By Emily Drooby and Allyson Escobar
It was a rainy, solemn occasion as hundreds gathered in Jersey City, N.J., on Dec. 17 for the funeral of Jersey City Police Department Det. Joseph Seals, which was held at St. Aedan’s church, where police and family members paid their final respects to the slain officer, who was Catholic.
Cardinal Joseph Tobin of the Archdiocese of Newark, N.J., celebrated the funeral Mass.
Before the Mass, hundreds of uniformed officers from the area marched in procession down Bergen Street in downtown Jersey City, as bagpipes and taps were played. A giant flag honoring Seals was hung by the Jersey City Fire Department.
Seals’ family, including his widow, Laura, and his five children, watched in anguish as the coffin, draped with an American flag, was carried out.
On Dec. 10, Seals was fatally shot during a multisite shooting spree in Jersey City that included an attack on a kosher supermarket, where five were killed, including the two suspects and three bystanders. The store is located across the street from Sacred Heart School, whose building was hit by bullets during the shootout.
Seals, who served on the police force for 15 years, lived in North Arlington, N.J., and grew up in nearby Bayonne.
From childhood, he showed an interest in law enforcement, according to NJ.com. He joined the Jersey City Police Department in 2006 and served in the busy South District, working with the Cease Fire Unit. He was made detective in 2017.
Jersey City Police Chief Michael Kelly told reporters that Seals was the leading officer in “removing dozens and dozens of handguns.”
Deborah Perruzza, Seals’ mom, told Fox News that “he followed his dreams. He wanted to be a police officer. It’s all he ever wanted to do, and he accomplished it. Everyone loved him. He was a fair cop. He helped people.”
Seals and his family attended Queen of Peace Parish in North Arlington.
Father Mike Donovan, the pastor, told The Tablet that Seals was “a dedicated person” and “a beaming father.”

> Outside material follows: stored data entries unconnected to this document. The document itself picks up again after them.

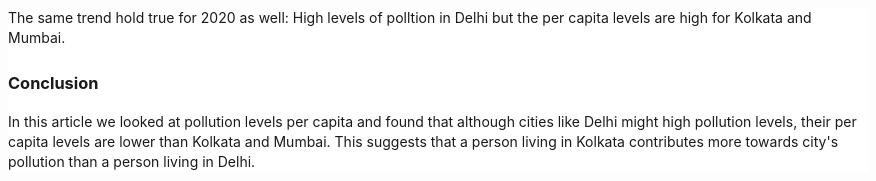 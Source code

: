 
The same trend hold true for 2020 as well: High levels of polltion in Delhi but the per capita levels are high for Kolkata and Mumbai.

### Conclusion
In this article we looked at pollution levels per capita and found that although cities like Delhi might high pollution levels, their per capita levels are lower than Kolkata and Mumbai. This suggests that a person living in Kolkata contributes more towards city's pollution than a person living in Delhi.
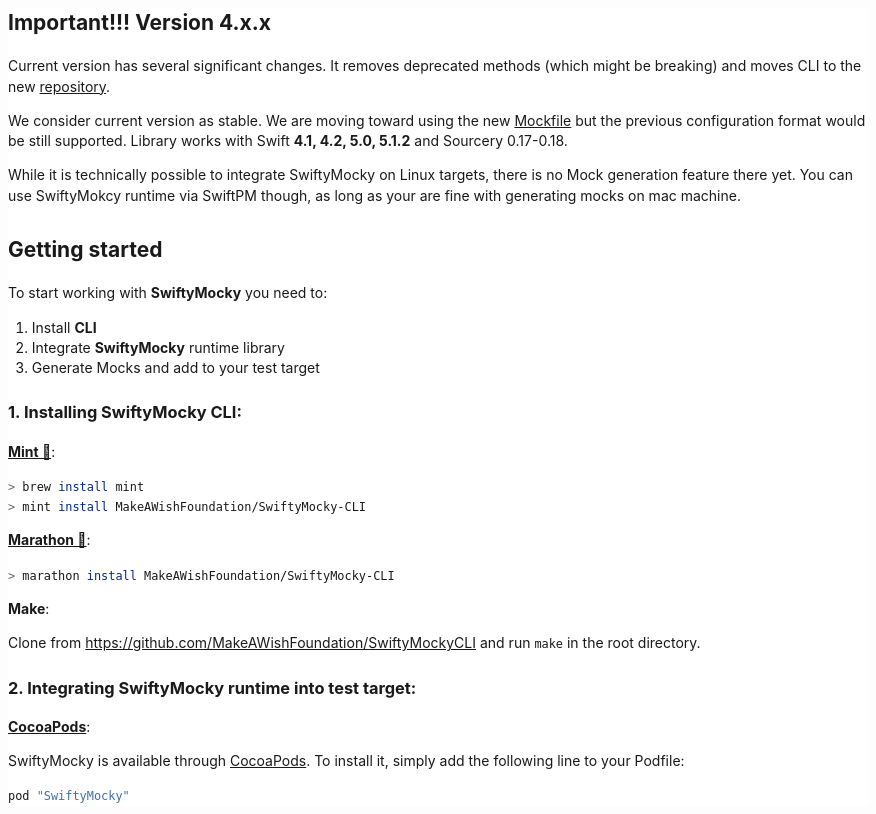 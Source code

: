 ## **Important!!!** Version 4.x.x

Current version has several significant changes. It removes deprecated methods (which might be breaking) and moves CLI to the new [repository](https://github.com/MakeAWishFoundation/SwiftyMockyCLI).

We consider current version as stable. We are moving toward using the new [Mockfile][link-guides-mockfile] but the previous configuration format would be still supported. Library works with Swift **4.1, 4.2, 5.0, 5.1.2**  and  Sourcery 0.17-0.18.

While it is technically possible to integrate SwiftyMocky on Linux targets, there is no Mock generation feature there yet. You can use SwiftyMokcy runtime via SwiftPM though, as long as your are fine with generating mocks on mac machine.

<a name="getting-started"></a>

## Getting started

To start working with **SwiftyMocky** you need to:

1. Install **CLI**
2. Integrate **SwiftyMocky** runtime library
3. Generate Mocks and add to your test target

<a name="installation"></a>

### 1. Installing SwiftyMocky CLI:

**[Mint 🌱](https://github.com/yonaskolb/Mint)**:

```bash
> brew install mint
> mint install MakeAWishFoundation/SwiftyMocky-CLI
```

**[Marathon 🏃](https://github.com/JohnSundell/Marathon)**:

```bash
> marathon install MakeAWishFoundation/SwiftyMocky-CLI
```

**Make**:

Clone from https://github.com/MakeAWishFoundation/SwiftyMockyCLI and run `make` in the root directory.

<a name="integration"></a>

### 2. Integrating SwiftyMocky runtime into test target:

**[CocoaPods](http://cocoapods.org)**:

SwiftyMocky is available through [CocoaPods](http://cocoapods.org). To install it, simply add the following line to your Podfile:

```ruby
pod "SwiftyMocky"
```


[link-guides-installation]: https://cdn.rawgit.com/MakeAWishFoundation/SwiftyMocky/4.0.4/docs/setup-in-project.html
[link-guides-contents]: https://cdn.rawgit.com/MakeAWishFoundation/SwiftyMocky/4.0.4/docs/contents.html
[link-guides-examples]: https://cdn.rawgit.com/MakeAWishFoundation/SwiftyMocky/4.0.4/docs/examples.html
[link-changelog]: https://cdn.rawgit.com/MakeAWishFoundation/SwiftyMocky/4.0.4/docs/changelog.html
[link-guides-cli]: https://cdn.rawgit.com/MakeAWishFoundation/SwiftyMocky/4.0.4/docs/command-line-interface.html
[link-guides-cli-migration]: https://cdn.rawgit.com/MakeAWishFoundation/SwiftyMocky/4.0.4/docs/command-line-interface.html#migration
[link-guides-cli-legacy]: https://cdn.rawgit.com/MakeAWishFoundation/SwiftyMocky/4.0.4/docs/legacy.html
[link-guides-cli-generate]: https://cdn.rawgit.com/MakeAWishFoundation/SwiftyMocky/4.0.4/docs/command-line-interface.html#generate
[link-guides-mockfile]: https://cdn.rawgit.com/MakeAWishFoundation/SwiftyMocky/4.0.4/docs/mockfile.html
[link-docs]: https://cdn.rawgit.com/MakeAWishFoundation/SwiftyMocky/4.0.4/docs/index.html
[link-docs-features]: https://cdn.rawgit.com/MakeAWishFoundation/SwiftyMocky/4.0.4/docs/supported-features.html
[link-docs-installation]: https://cdn.rawgit.com/MakeAWishFoundation/SwiftyMocky/4.0.4/docs/installation.html
[link-docs-installation-carthage]: https://cdn.rawgit.com/MakeAWishFoundation/SwiftyMocky/4.0.4/docs/installation.html#installation-carthage
[link-docs-setup]: https://cdn.rawgit.com/MakeAWishFoundation/SwiftyMocky/4.0.4/docs/setup-in-project.html
[logo]: https://raw.githubusercontent.com/MakeAWishFoundation/SwiftyMocky/1.0.0/icon.png
[example-watcher]: https://raw.githubusercontent.com/MakeAWishFoundation/SwiftyMocky/3.2.0/guides/assets/example-watcher.gif "Example - generation"
[example-given]: https://raw.githubusercontent.com/MakeAWishFoundation/SwiftyMocky/3.2.0/guides/assets/example-given.gif "Example - given"
[example-verify]: https://raw.githubusercontent.com/MakeAWishFoundation/SwiftyMocky/3.2.0/guides/assets/example-verify.gif "Example - verify"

“Everyone had wonderful things to say about him. It’s amazing how the community, his kids, are all supporting one another,” said Father Donovan, who baptized Seals’ youngest daughter, 2-year-old Isabell, last year. The priest remembers seeing the fallen detective filled with so much joy on that day.
“He was grinning from ear to ear to witness something that special,” Father Donovan said.
Father Donovan said that one of Seals’ sons, Ethan, belongs to the parish’s Boy Scouts troop. Another one of his sons, Adrian, attends St. Benedict’s Prep in Newark.
“They are getting by day by day, and with tremendous support from the community and the police. Laura must have told her children that daddy is in heaven with the angels,” Father Donovan said.
“We believe there is a God of love and mercy, and we believe that Joseph is in heaven. He will not be home for Christmas, but he will be celebrating Christmas in heaven.”
The parish held a candlelight vigil for Seals on the steps of the church on Dec. 15, with about 500 people, including North Arlington Mayor Daniel Pronti, in attendance.
The Stephen Siller Tunnel to Towers Foundation, an organization founded in the wake of the 9/11 attacks to help families of fallen first responders, will pay off the mortgage on the Seals’ home.
“When we heard the news about Detective Seals, we at the Tunnel to Towers Foundation knew we had to do something to help his family. Detective Seals was the definition of an American hero. He made the ultimate sacrifice for his community and for his country,” CEO Frank Siller said in a statement.
Siller promised that Tunnel to Towers — which has paid the mortgage on the homes of more than 40 families of fallen first responders since 2014 – would have the mortgage paid off by Christmas.
Carmine Disbrow, president of the Jersey City Police Officers Benevolent Association, the union for the Jersey City police, said that Seals was “everything a police officer should be. He loved making Jersey City safer, but above all he loved his family.”
“Joe will be missed, as a cop and a person,” Disbrow told The Tablet.
“Taking care of a fallen officer’s family is what we do,” Disbrow said. “Detective Seals gave his life so that others could live, and we are going to do whatever we can to make sure his wife and children don’t suffer any more than they have to for him doing that.”